> _EXERCISE DIRECTIONS_
What lines of the data below hold the string "github"? Copy each one out.

::::::::::

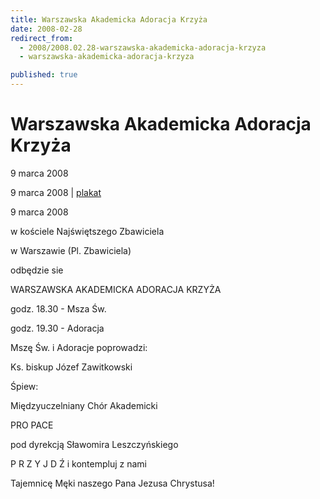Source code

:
 ```yaml
---
title: Warszawska Akademicka Adoracja Krzyża
date: 2008-02-28
redirect_from: 
  - 2008/2008.02.28-warszawska-akademicka-adoracja-krzyza
  - warszawska-akademicka-adoracja-krzyza

published: true
---
```




# Warszawska Akademicka Adoracja Krzyża

<time>9 marca 2008</time>

9 marca 2008 | [plakat](/assets/posts/2008/2008-02-28-warszawska-akademicka-adoracja-krzyza/003.jpg)

9 marca 2008

w kościele Najświętszego Zbawiciela 

w Warszawie (Pl. Zbawiciela)

odbędzie sie

WARSZAWSKA AKADEMICKA ADORACJA KRZYŻA

godz. 18.30 - Msza Św.

godz. 19.30 - Adoracja

Mszę Św. i Adoracje poprowadzi:

Ks. biskup Józef Zawitkowski

Śpiew:

Międzyuczelniany Chór Akademicki

PRO PACE

pod dyrekcją Sławomira Leszczyńskiego


P R Z Y J D Ź  i kontempluj z nami 

Tajemnicę Męki naszego Pana Jezusa Chrystusa!         

         


         

         


<!--CONTENT FROM OLD SERVER (jos before 2013): 9 marca 2008 | [plakat](/assets/posts/2008/2008-02-28-warszawska-akademicka-adoracja-krzyza/003.jpg)



9 marca 2008



w kościele Najświętszego Zbawiciela 



w Warszawie (Pl. Zbawiciela)

odbędzie sie



WARSZAWSKA AKADEMICKA ADORACJA KRZYŻA



godz. 18.30 - Msza Św.

godz. 19.30 - Adoracja



Mszę Św. i Adoracje poprowadzi:

Ks. biskup Józef Zawitkowski





Śpiew:

Międzyuczelniany Chór Akademicki

PRO PACE

pod dyrekcją Sławomira Leszczyńskiego




P R Z Y J D Ź  i kontempluj z nami 

Tajemnicę Męki naszego Pana Jezusa Chrystusa!         

         






         

         

         
-->

<!--{{json:{"created_date":"2008-02-28 16:00:44","publish_down":"0000-00-00 00:00:00","id":"577"}}}-->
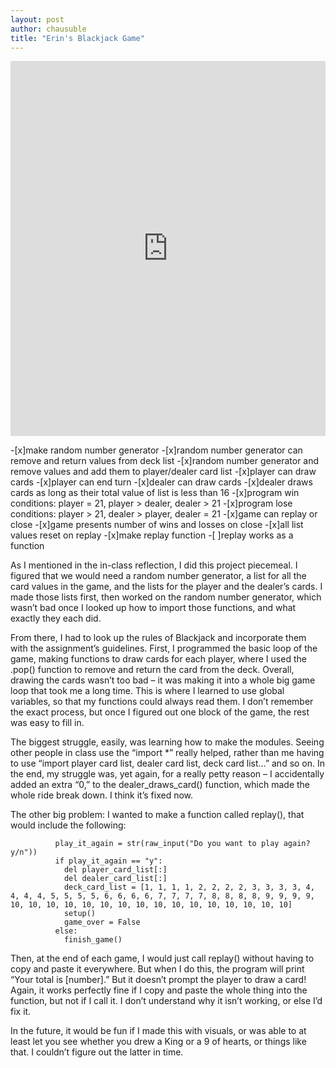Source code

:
 ```yaml
--- 
layout: post
author: chausuble
title: "Erin's Blackjack Game"
---
```


<iframe src="https://trinket.io/embed/python/daf1e2ebe5" width="100%" height="600" frameborder="0" marginwidth="0" marginheight="0" allowfullscreen></iframe>

-[x]make random number generator
-[x]random number generator can remove and return values from deck list
-[x]random number generator and remove values and add them to player/dealer card list
-[x]player can draw cards
-[x]player can end turn
-[x]dealer can draw cards
-[x]dealer draws cards as long as their total value of list is less than 16
-[x]program win conditions: player = 21, player > dealer, dealer > 21
-[x]program lose conditions: player > 21, dealer > player, dealer = 21
-[x]game can replay or close
-[x]game presents number of wins and losses on close
-[x]all list values reset on replay
-[x]make replay function
-[ ]replay works as a function

As I mentioned in the in-class reflection, I did this project piecemeal. I figured that we would need a random number generator, a list for all the card values in the game, and the lists for the player and the dealer’s cards. I made those lists first, then worked on the random number generator, which wasn’t bad once I looked up how to import those functions, and what exactly they each did.

From there, I had to look up the rules of Blackjack and incorporate them with the assignment’s guidelines. First, I programmed the basic loop of the game, making functions to draw cards for each player, where I used the .pop() function to remove and return the card from the deck. Overall, drawing the cards wasn’t too bad – it was making it into a whole big game loop that took me a long time. This is where I learned to use global variables, so that my functions could always read them. I don’t remember the exact process, but once I figured out one block of the game, the rest was easy to fill in.

The biggest struggle, easily, was learning how to make the modules. Seeing other people in class use the “import *” really helped, rather than me having to use “import player card list, dealer card list, deck card list…” and so on. In the end, my struggle was, yet again, for a really petty reason – I accidentally added an extra “0,” to the dealer_draws_card() function, which made the whole ride break down. I think it’s fixed now.

The other big problem: I wanted to make a function called replay(), that would include the following:

```
          play_it_again = str(raw_input("Do you want to play again? y/n"))
          if play_it_again == "y":
            del player_card_list[:]
            del dealer_card_list[:]
            deck_card_list = [1, 1, 1, 1, 2, 2, 2, 2, 3, 3, 3, 3, 4, 4, 4, 4, 5, 5, 5, 5, 6, 6, 6, 6, 7, 7, 7, 7, 8, 8, 8, 8, 9, 9, 9, 9, 10, 10, 10, 10, 10, 10, 10, 10, 10, 10, 10, 10, 10, 10, 10, 10]
            setup()
            game_over = False
          else:
            finish_game()
```

Then, at the end of each game, I would just call replay() without having to copy and paste it everywhere. But when I do this, the program will print “Your total is [number].” But it doesn’t prompt the player to draw a card! Again, it works perfectly fine if I copy and paste the whole thing into the function, but not if I call it. I don’t understand why it isn’t working, or else I’d fix it.

In the future, it would be fun if I made this with visuals, or was able to at least let you see whether you drew a King or a 9 of hearts, or things like that. I couldn’t figure out the latter in time.
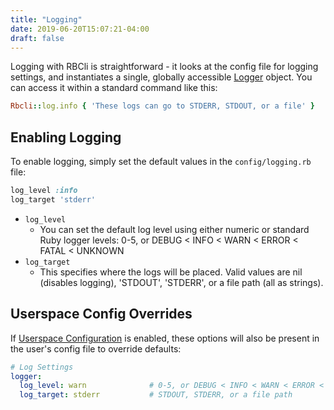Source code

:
 ```yaml
---
title: "Logging"
date: 2019-06-20T15:07:21-04:00
draft: false
---
```


Logging with RBCli is straightforward - it looks at the config file for logging settings, and instantiates a single, globally accessible [Logger][ruby_logger] object. You can access it within a standard command like this:

```ruby
Rbcli::log.info { 'These logs can go to STDERR, STDOUT, or a file' }
```

## Enabling Logging

To enable logging, simply set the default values in the `config/logging.rb` file:

```ruby
log_level :info
log_target 'stderr'
```

* `log_level`
	* You can set the default log level using either numeric or standard Ruby logger levels: 0-5, or DEBUG < INFO < WARN < ERROR < FATAL < UNKNOWN
* `log_target`
	* This specifies where the logs will be placed. Valid values are nil (disables logging), 'STDOUT', 'STDERR', or a file path (all as strings).

## Userspace Config Overrides

If [Userspace Configuration][userspace_configuration] is enabled, these options will also be present in the user's config file to override defaults: 

```yaml
# Log Settings
logger:
  log_level: warn              # 0-5, or DEBUG < INFO < WARN < ERROR < FATAL < UNKNOWN
  log_target: stderr           # STDOUT, STDERR, or a file path
```

[ruby_logger]: https://ruby-doc.org/stdlib-2.4.0/libdoc/logger/rdoc/Logger.html
[userspace_configuration]: /advanced/user_config_files
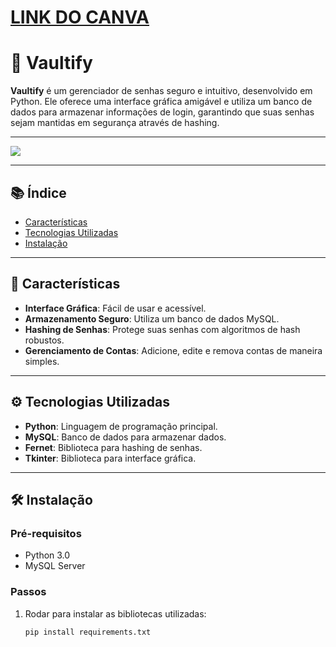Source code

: # <a href="https://www.canva.com/design/DAGWSluSTh4/42Udcw-G5NoQV3wSjl-jvA/edit?utm_content=DAGWSluSTh4&utm_campaign=designshare&utm_medium=link2&utm_source=sharebutton">LINK DO CANVA </a>

# 🚀 Vaultify

**Vaultify** é um gerenciador de senhas seguro e intuitivo, desenvolvido em Python. Ele oferece uma interface gráfica amigável e utiliza um banco de dados para armazenar informações de login, garantindo que suas senhas sejam mantidas em segurança através de hashing.

---
<img src="https://i.imgur.com/3KNw8JI.png" />

---

## 📚 Índice

- [Características](#-características)
- [Tecnologias Utilizadas](#-tecnologias-utilizadas)
- [Instalação](#-instalação)

---

## 🌟 Características

- **Interface Gráfica**: Fácil de usar e acessível.
- **Armazenamento Seguro**: Utiliza um banco de dados MySQL.
- **Hashing de Senhas**: Protege suas senhas com algoritmos de hash robustos.
- **Gerenciamento de Contas**: Adicione, edite e remova contas de maneira simples.

---

## ⚙️ Tecnologias Utilizadas

- **Python**: Linguagem de programação principal.
- **MySQL**: Banco de dados para armazenar dados.
- **Fernet**: Biblioteca para hashing de senhas.
- **Tkinter**: Biblioteca para interface gráfica.

---

## 🛠️ Instalação

### Pré-requisitos

- Python 3.0
- MySQL Server

### Passos

1. Rodar para instalar as bibliotecas utilizadas:
   ```bash
   pip install requirements.txt
   ```
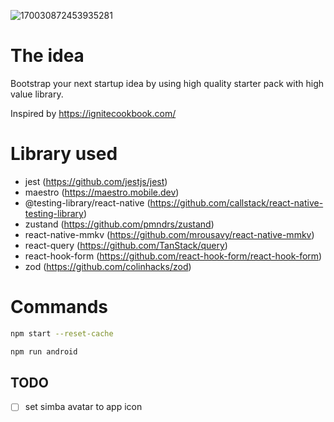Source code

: ![170030872453935281](https://github.com/neurorif/simba/assets/148912126/4b888253-941f-4f29-90f5-39bf9fe71a8c)

# The idea

Bootstrap your next startup idea by using high quality starter pack with high value library.

Inspired by https://ignitecookbook.com/

# Library used

- jest (https://github.com/jestjs/jest)
- maestro (https://maestro.mobile.dev)
- @testing-library/react-native (https://github.com/callstack/react-native-testing-library)
- zustand (https://github.com/pmndrs/zustand)
- react-native-mmkv (https://github.com/mrousavy/react-native-mmkv)
- react-query (https://github.com/TanStack/query)
- react-hook-form (https://github.com/react-hook-form/react-hook-form)
- zod (https://github.com/colinhacks/zod)

# Commands

```sh
npm start --reset-cache
```

```sh
npm run android
```

## TODO

- [ ] set simba avatar to app icon
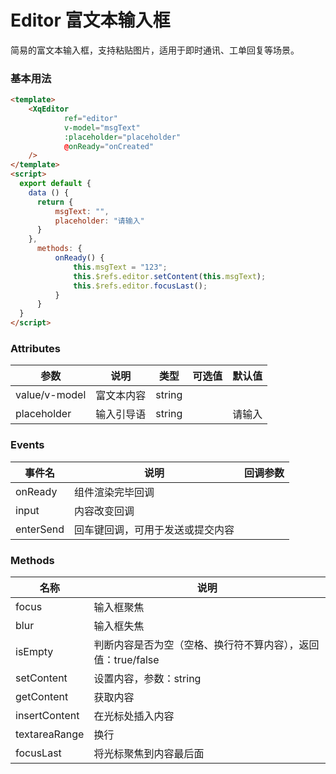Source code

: # Editor 富文本输入框

简易的富文本输入框，支持粘贴图片，适用于即时通讯、工单回复等场景。

### 基本用法

```html
<template>
    <XqEditor
            ref="editor"
            v-model="msgText"
            :placeholder="placeholder"
            @onReady="onCreated"
    />
</template>
<script>
  export default {
    data () {
      return {
          msgText: "",
          placeholder: "请输入"
      }
    },
      methods: {
          onReady() {
              this.msgText = "123";
              this.$refs.editor.setContent(this.msgText);
              this.$refs.editor.focusLast();
          }
      }
  }
</script>

```

### Attributes

| 参数              | 说明                             | 类型            | 可选值 | 默认值 |
| ----------------- | -------------------------------- | --------------- | ------ | ------ |
| value/v-model              | 富文本内容   | string          |        |        |
| placeholder              |  输入引导语             | string  |   | 请输入 



### Events

| 事件名 | 说明               | 回调参数 |
| ------ | ------------------ | -------- |
| onReady  | 组件渲染完毕回调 |   |
| input  | 内容改变回调 |   |
| enterSend  | 回车键回调，可用于发送或提交内容 |   |

### Methods

| 名称	 | 说明               |  
| ------ | ------------------ | 
| focus  | 输入框聚焦 |
| blur  | 输入框失焦 |
| isEmpty  | 判断内容是否为空（空格、换行符不算内容），返回值：true/false |
| setContent  | 设置内容，参数：string |
| getContent  | 获取内容 |
| insertContent  | 在光标处插入内容 |
| textareaRange  | 换行 |
| focusLast  | 将光标聚焦到内容最后面 |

::::::::::

> _EXERCISE OUTPUT_
: ![170030872453935281](https://github.com/neurorif/simba/assets/148912126/4b888253-941f-4f29-90f5-39bf9fe71a8c)
- jest (https://github.com/jestjs/jest)
- @testing-library/react-native (https://github.com/callstack/react-native-testing-library)
- zustand (https://github.com/pmndrs/zustand)
- react-native-mmkv (https://github.com/mrousavy/react-native-mmkv)
- react-query (https://github.com/TanStack/query)
- react-hook-form (https://github.com/react-hook-form/react-hook-form)
- zod (https://github.com/colinhacks/zod)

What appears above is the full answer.